While swabbing for DNA for an unrelated study, scientists accidentally stumbled upon a virus called ATCV-1. It was present in the throats of 44 percent of the 92 adults tested. The virus itself isn’t new, but this is the first time it’s been detected in humans. What’s more is that those that tested positive for the virus also showed a slight decrease in score in a battery of cognitive tests, including scoring seven to nine points lower on a standardized I.Q. test.

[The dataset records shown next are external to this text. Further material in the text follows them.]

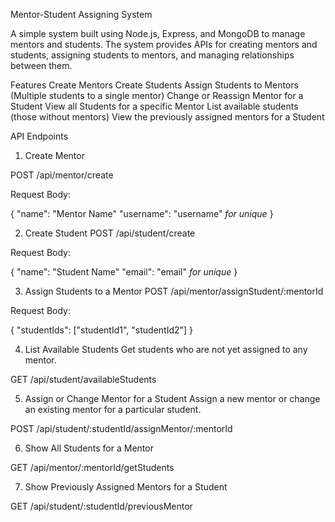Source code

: Mentor-Student Assigning System 

A simple system built using Node.js, Express, and MongoDB to manage mentors and students. The system provides APIs for creating mentors and students, assigning students to mentors, and managing relationships between them.

Features
Create Mentors
Create Students
Assign Students to Mentors (Multiple students to a single mentor)
Change or Reassign Mentor for a Student
View all Students for a specific Mentor
List available students (those without mentors)
View the previously assigned mentors for a Student

API Endpoints

1. Create Mentor

POST /api/mentor/create

Request Body:

{
  "name": "Mentor Name"
  "username": "username"  *for unique*
}


2. Create Student
POST /api/student/create

Request Body:

{
  "name": "Student Name"
  "email": "email"  *for unique*
}


3. Assign Students to a Mentor
POST /api/mentor/assignStudent/:mentorId

Request Body:

{
  "studentIds": ["studentId1", "studentId2"]
}

4. List Available Students
Get students who are not yet assigned to any mentor.

GET /api/student/availableStudents


5. Assign or Change Mentor for a Student
Assign a new mentor or change an existing mentor for a particular student.

POST /api/student/:studentId/assignMentor/:mentorId


6. Show All Students for a Mentor

GET /api/mentor/:mentorId/getStudents

7. Show Previously Assigned Mentors for a Student

GET /api/student/:studentId/previousMentor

It’s important to note that no expansive research has been done into this phenomenon, and correlation does not equal causation. More research will be needed to definitively establish a link. Interestingly, as reported by ABC News,
When the Nebraska researchers injected the virus into the digestive systems of mice, same thing. The rodents blundered around mazes, appeared flummoxed by new toys and seemed oblivious to new entry ways in and out of their cages. In short, they acted a tiny bit stupider than the average mouse.
Also, the researchers tested for other factors impacting the difference, such as “sex, education level, income, race, and even cigarette smoking” (Newsweek). It definitely merits further research. For example, they’re not quite sure how the virus infects human hosts, or whether it is contagious. Professor James L. Van Etten of the University of Nebraska told Newsweek that “little is currently known about how the virus could be transmitted to humans in such abundance, but that they had “’no reason to believe that [the viruses] are contagious among people or animals.'”
This new finding is also leading to an important discussion in how microorganisms might be affecting us in undiscovered ways. From the Independent:
Dr Robert Yolken, a virologist who led the original study, said: ‘This is a striking example showing that the ‘innocuous’ microorganisms we carry can affect behaviour and cognition. Many physiological differences between person A and person B are encoded in the set of genes each inherits from parents, yet some of these differences are fuelled by the various microorganisms we harbour and the way they interact with our genes.’
It will be interesting to see how future research pans out.